本发明除利用基因工程技术成功克隆出三孢布拉霉负菌的crgA基因外,还将对该基因进行敲除,在表型特征、关键酶基因转录水平、类胡萝卜素合成水平等方面将基因敲除株与野生株进行比较分析。
发明内容
本发明的第一目的在于提供一种三孢布拉霉负菌的crgA基因;第二目的在于提供一种所述三孢布拉霉负菌的crgA基因的克隆方法;第三目的在于构建一种crgA基因原核表达体系;第四目的在于对三孢布拉霉负菌crgA基因的分析;第五目的在于初步探索crgA基因调控三孢布拉霉合成类胡萝卜素的作用机制;第六目的在于为研究三孢布拉霉产类胡萝卜素的调控作用以及三孢布拉霉的光诱导机制奠定了重要基础。
本发明第一目的是这样实现的,所述三孢布拉霉负菌的crgA基因的碱基序列如SEQ ID NO.1所示。

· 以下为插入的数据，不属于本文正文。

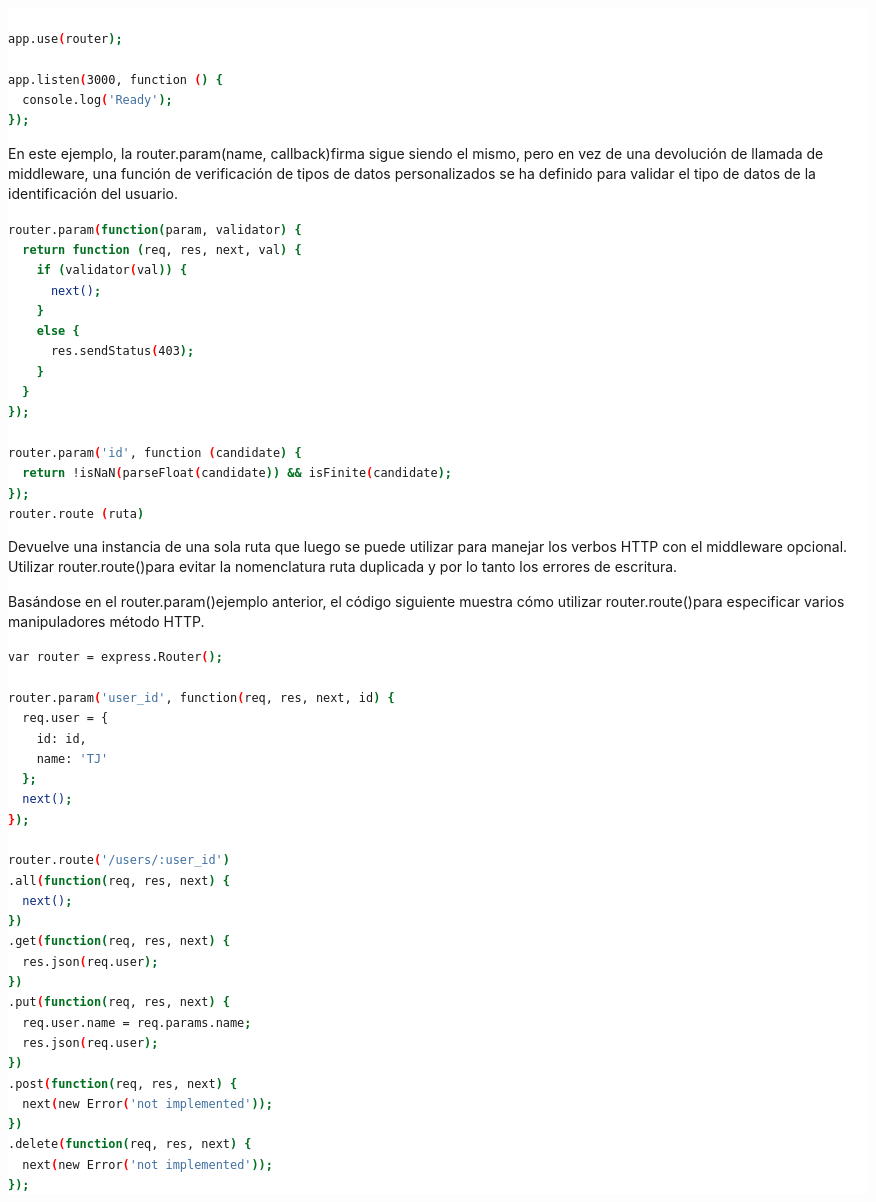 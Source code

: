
 ```Bash

app.use(router);

app.listen(3000, function () {
  console.log('Ready');
});
```

En este ejemplo, la router.param(name, callback)firma sigue siendo el mismo, pero en vez de una devolución de llamada de middleware, una función de verificación de tipos de datos personalizados se ha definido para validar el tipo de datos de la identificación del usuario.

```Bash
router.param(function(param, validator) {
  return function (req, res, next, val) {
    if (validator(val)) {
      next();
    }
    else {
      res.sendStatus(403);
    }
  }
});

router.param('id', function (candidate) {
  return !isNaN(parseFloat(candidate)) && isFinite(candidate);
});
router.route (ruta)
```

Devuelve una instancia de una sola ruta que luego se puede utilizar para manejar los verbos HTTP con el middleware opcional. Utilizar router.route()para evitar la nomenclatura ruta duplicada y por lo tanto los errores de escritura.

Basándose en el router.param()ejemplo anterior, el código siguiente muestra cómo utilizar  router.route()para especificar varios manipuladores método HTTP.
```Bash
var router = express.Router();

router.param('user_id', function(req, res, next, id) {
  req.user = {
    id: id,
    name: 'TJ'
  };
  next();
});

router.route('/users/:user_id')
.all(function(req, res, next) {
  next();
})
.get(function(req, res, next) {
  res.json(req.user);
})
.put(function(req, res, next) {
  req.user.name = req.params.name;
  res.json(req.user);
})
.post(function(req, res, next) {
  next(new Error('not implemented'));
})
.delete(function(req, res, next) {
  next(new Error('not implemented'));
});
```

本发明第二的是这样实现的,所述三孢布拉霉负菌的crgA基因的克隆方法包括如下步骤:
(1)从NCBI寻找三孢布拉霉正菌crgA基因序列,分四段进行克隆并分别设计引物:
F1(up):GGAAATTAAGCTATGCACCGCAGTATAGTC
F1(down):AGGAAGGTTTGAACAGAAAACTCTTGTAGC
F2(up):GGTAATGTATGTCGGTGTTGGTT
F2(down):ACTCGGTTGAAGTGCGATTGTAT
F3(up):AGTTAAAGCAATTCAAGCTTCGATTCTA
F3(down):CTTTAAGAAATGCAACAAGTAGCAGGTG
F4(up):ACAGACGACTGAAGAGATGATTGATGAACT
F4(down):TATTTTCATATGGAACAAGATTTGTCTATA
(2)三孢布拉霉负菌的基因组DNA为模板,使用上述引物进行PCR扩增。
(3)对所得的PCR产物进行回收和纯化;
(4)将所得PCR产物通过质粒的构建转化到大肠杆菌进行扩增,再进行抽提测序。
本发明中从NCBI中寻找的三孢布拉霉正菌的crgA基因的碱基序列如SEQ ID NO.2所示。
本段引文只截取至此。